Antes de sair de casa para apanhar o táxi, Maria Manuela, vestiu a gabardine beige. Não é uma gabardina de saldo, mandou-a fazer por medida, com detalhes personalizados, ligeiramente evasé para tentar ocultar os refegos das coxas.
Demorou duas horas certas, contadas pelo relógio, a fazer a sua higiene matinal. Para uma gorda incomensurável como ela é agora, qualquer gesto rotineiro a cansa e lhe tira o fôlego. Entrar e saír do chuveiro, lavar o corpo todo, é uma pequena odisseia . Descobriu há duas semanas que já não consegue chegar com as mãos a certas zonas da carne, que agora jazem, mais ou menos penduradas, em sítios insuspeitos. Mandou vir uma escova de lavar as costas de uma revista online e é com que esse artefacto estilo piaçaba com uma luva na ponta que agora esfrega o lombo e o rabo.
Maria Manuela já esqueceu de quando tinha dezasseis anos e era desmesuradamente bonita, uma pele completamente angelical, um sorriso de derreter aziagos rancores. Era bela, bela de iluminuras aflitivas, bela de neoclássicos barrocos, bela de cinturas arqueadas em saias rodadas perfeitas, bela de curvas de pernas que fazem salivar, perfis ovalados, cabelos ruivos.
Maria Manuela decidiu que se vai matar hoje.

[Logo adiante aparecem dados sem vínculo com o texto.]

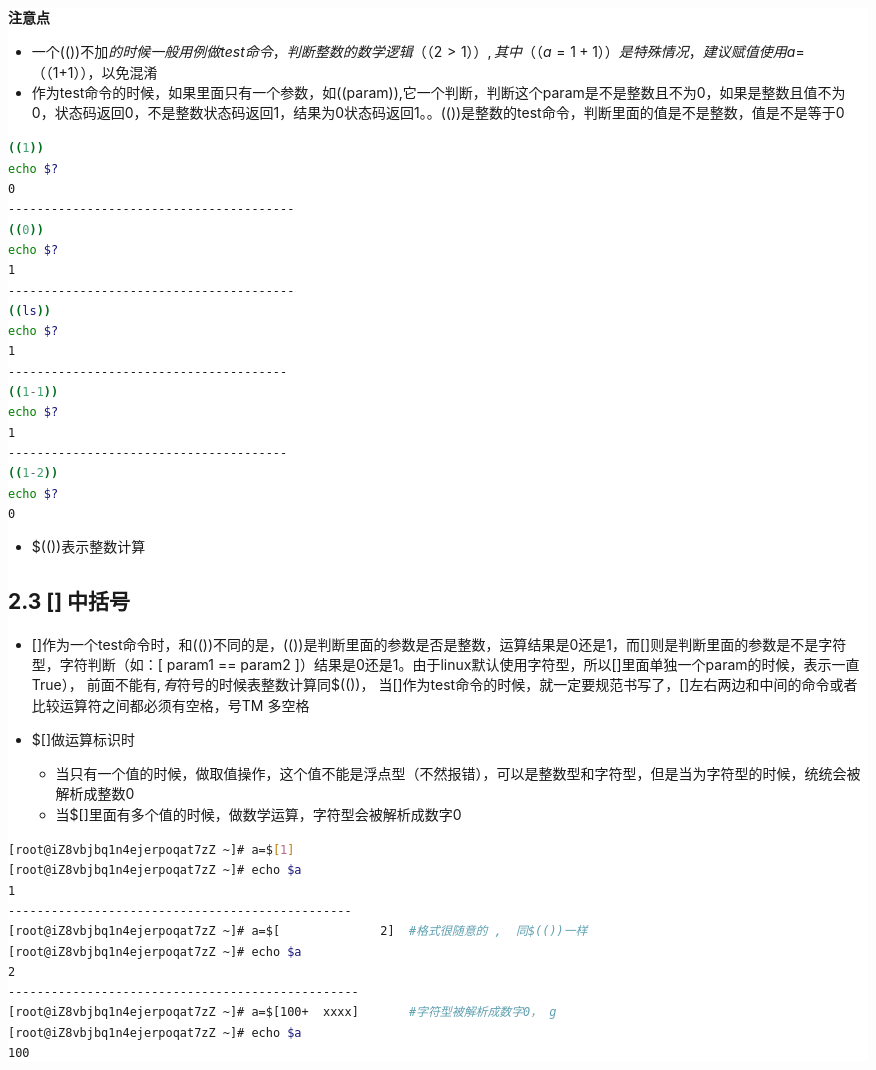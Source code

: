 **注意点**

- 一个(())不加$的时候 一般用例做test命令 ，判断整数的数学逻辑（（2>1）） ,其中（（a=1+1））是特殊情况，建议赋值使用a=$（（1+1）），以免混淆
- 作为test命令的时候，如果里面只有一个参数，如((param)),它一个判断，判断这个param是不是整数且不为0，如果是整数且值不为0，状态码返回0，不是整数状态码返回1，结果为0状态码返回1。。(())是整数的test命令，判断里面的值是不是整数，值是不是等于0

```bash
((1))
echo $?
0
----------------------------------------
((0))
echo $?
1
----------------------------------------
((ls))
echo $?
1
---------------------------------------
((1-1))
echo $?
1
---------------------------------------
((1-2))
echo $?
0
```



- $(())表示整数计算







## 2.3	[] 中括号

- []作为一个test命令时，和(())不同的是，(())是判断里面的参数是否是整数，运算结果是0还是1，而[]则是判断里面的参数是不是字符型，字符判断（如：[ param1 == param2 ]）结果是0还是1。由于linux默认使用字符型，所以[]里面单独一个param的时候，表示一直True）， 前面不能有$,有$符号的时候表整数计算同$(())， 当[]作为test命令的时候，就一定要规范书写了，[]左右两边和中间的命令或者比较运算符之间都必须有空格，号TM 多空格





- $[]做运算标识时
	- 当只有一个值的时候，做取值操作，这个值不能是浮点型（不然报错），可以是整数型和字符型，但是当为字符型的时候，统统会被解析成整数0
	- 当$[]里面有多个值的时候，做数学运算，字符型会被解析成数字0

```bash
[root@iZ8vbjbq1n4ejerpoqat7zZ ~]# a=$[1]
[root@iZ8vbjbq1n4ejerpoqat7zZ ~]# echo $a
1
------------------------------------------------
[root@iZ8vbjbq1n4ejerpoqat7zZ ~]# a=$[              2]	#格式很随意的 ,  同$(())一样
[root@iZ8vbjbq1n4ejerpoqat7zZ ~]# echo $a
2
-------------------------------------------------
[root@iZ8vbjbq1n4ejerpoqat7zZ ~]# a=$[100+  xxxx]		#字符型被解析成数字0， g
[root@iZ8vbjbq1n4ejerpoqat7zZ ~]# echo $a
100
```
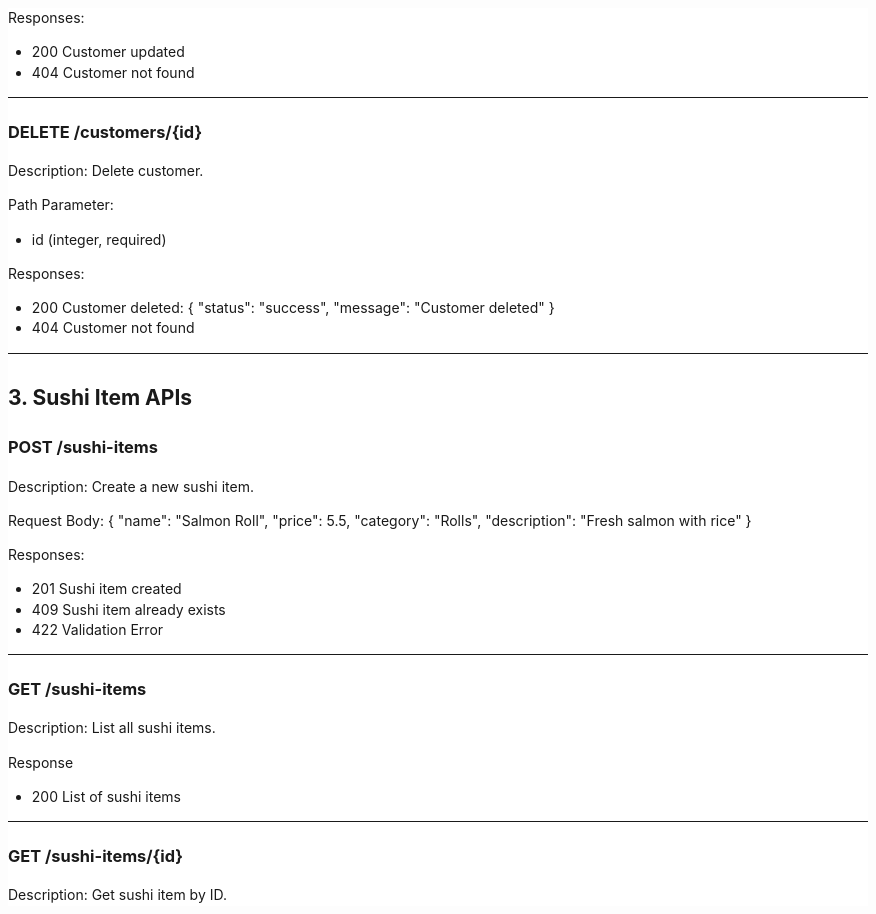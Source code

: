 Responses:
- 200 Customer updated
- 404 Customer not found

---

### DELETE /customers/{id}
Description: Delete customer.

Path Parameter:
- id (integer, required)

Responses:
- 200 Customer deleted:
  {
    "status": "success",
    "message": "Customer deleted"
    }
- 404 Customer not found

---

## 3. Sushi Item APIs

### POST /sushi-items
Description: Create a new sushi item.

Request Body:
{
  "name": "Salmon Roll",
  "price": 5.5,
  "category": "Rolls",
  "description": "Fresh salmon with rice"
}

Responses:
- 201 Sushi item created
- 409 Sushi item already exists
- 422 Validation Error

---

### GET /sushi-items
Description: List all sushi items.

Response 
- 200 List of sushi items

---

### GET /sushi-items/{id}
Description: Get sushi item by ID.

Tomou banho com rigor, escolheu a roupa e os sapatos. Não há muito por onde escolher quando se pesa cento e quarenta quilos num metro e sessenta e dois de altura, mas os pequenos pormenores do conforto diário ainda contam. Penteou-se com alguma garridice, perfil ovalado, cabelos de artificiosa cor, uma sombra de baton. A pele do rosto ainda intocada, insuflada de gordura, sem uma única ruga, devolve-lhe do espelho um lampejo doce. Houve alturas em que sonhava com transplantes de cabeça - se pudesse trocava o seu corpo de obesidade mórbida por um cadáver saudável mas gostaria de manter o rosto e os cabelos, a covinha no queixo, o riso outrora tão fácil. Fantasias de mulherio amalucado, que não há sequer cirurgia gástrica para pessoas com os seus problemas de saúde, quanto mais imaginários transplantes de cabeça. Maria Manuela cansou-se tanto em acabar de se vestir, que teve de ficar sentada, ofegante e exausta, furiosa consigo mesma por o esforço a ter feito transpirar até ficar outras vez com aquele cheiro adocicado do suor entre as pregas da gordura. Para se vingar encharcou-se em perfume Chanel rosa que a filha lhe ofereceu no natal passado.